I can see the analogy too, and I agree that it’s certainly useful when we are talking about convincing someone to hold our values and beliefs.
But one interesting thing to note is that veganism is capable of the live and let let live mentality while privacy advocacy isnt.
I have a vegetarian friend and whenever I invite them over for dinner, it’s always with the knowledge that they will never eat meat. That choice is very personal because it doesn’t require me to change much about myself or how I interact with them. When I invite them over for a party, I just make sure to have vegetarian food options and let them live as they do.
It’s oddly different with privacy. You can’t just let other people live as they do because privacy is inherently an interpersonal phenomenon. The choice to be private is not personal; it conceptually demands changes to the environment.
Where being vegetarian merely requires me to meet certain conditions, i.e., to not eat meat, being a private person requires me as well as the people I speak with to meet the same conditions simultaneously.
The primary difference between vegan advocacy and privacy advocacy is that vegans are having discussions like this about changing people’s minds for ideological reasons, whereas we privacy advocates are having this discussion because it is conceptually necessary for us to individually attain privacy at all. I just thought this was an interesting difference.
Can I ask about what kind of “bad news” do you share on social media? Aren’t most leaks due to security rather than privacy issues and fails? Does sharing about the security fails help people become more aware of why privacy is important too? I’m asking as a privacy noob whose friends and family “got nothing to hide” and are “all spied on on the internet anyways”.

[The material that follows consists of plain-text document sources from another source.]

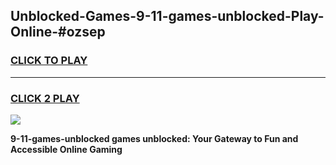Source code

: 
## Unblocked-Games-9-11-games-unblocked-Play-Online-#ozsep
<h3>
<a href="https://premium.freeplayer.one?title=9-11-games-unblocked&ref=24F">CLICK TO PLAY</a></h3>
<hr>

<h3>
<a href="https://premium.freeplayer.one?title=9-11-games-unblocked&ref=24F">CLICK 2 PLAY</a>
  
</h3>

<a href="https://premium.freeplayer.one?title=9-11-games-unblocked&ref=24F/"><img src="https://clearcache.store/games.png"></a>


**9-11-games-unblocked games unblocked: Your Gateway to Fun and Accessible Online Gaming**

By “leaks”, I assume you mean data breaches? I agree that data breaches (or leaks) are usually the result of bad security. But the concern for the individual is inherently privacy-related. When I share data breach news to my friends, the usual goal is not to show them that the breached service is insecure (even though that can be a byproduct). It’s to show, rather, that the personal data they give out can now be viewed by other people and that their personal accounts can be accessed as a result of this personal data being leaked. These concerns are privacy-related, even though their origins are security-related.
@ancientlake thank you for sharing! I will add context to Ethos #1
why digital privacy is important to values that people already have
I’ll also add this into solutions:
I have other friends who are hosting like essentially small consciousness raising groups among friends where they cook a meal and give people an opportunity to ask questions.

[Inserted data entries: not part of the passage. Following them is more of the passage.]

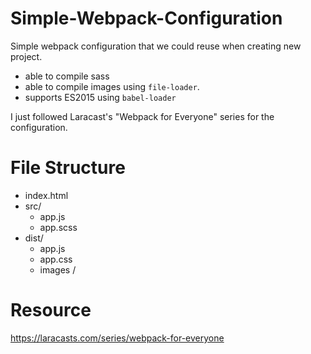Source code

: # Simple-Webpack-Configuration

Simple webpack configuration that we could reuse when creating new project. 
- able to compile sass
- able to compile images using `file-loader`.
- supports ES2015 using `babel-loader`

I just followed Laracast's "Webpack for Everyone" series for the configuration. 

# File Structure
- index.html
- src/
  - app.js
  - app.scss
- dist/
  - app.js
  - app.css
  - images / 
  
  
# Resource
  https://laracasts.com/series/webpack-for-everyone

I dislike th element of waging pycological warfare against our fellow man. WhatsApp users are pawns of Meta so we ‘attack’ them instead of Meta itself. The only way we defeat Meta is to starve them of resources. This is the exact same as the agricultural industry. Those doing harm are protected by government while their consumers become footsoldiers. Vegans saying ‘no thanks I’ll have the broccoli instead’ are percieved as taking ‘action.’ When in reality we understand that consuming any part of a dead animal necessitates the unjustifiable killing of said animal. The animal has a right to bodily integrity. You have the right to privacy. An animal can’t have bodily integrity while you cut out his heart. A WhatsApp user can’t have privacy while Meta reads his metadata.
Most people eat animals without sparing them a thought. Everyone uses WhatsApp so they don’t need to rationalise their decision. Suggesting broccoli or tofu is a revolutionary act which challanges the status quo and must be resisted. Otherwise it forces us to think for ourselves and come to difficult conclusions. We must admit to doing the wrong thing and pocess the guilt and shame. This is why new vegans get angry by the way. We feel the need to right our own wrongs while everyone calls us names.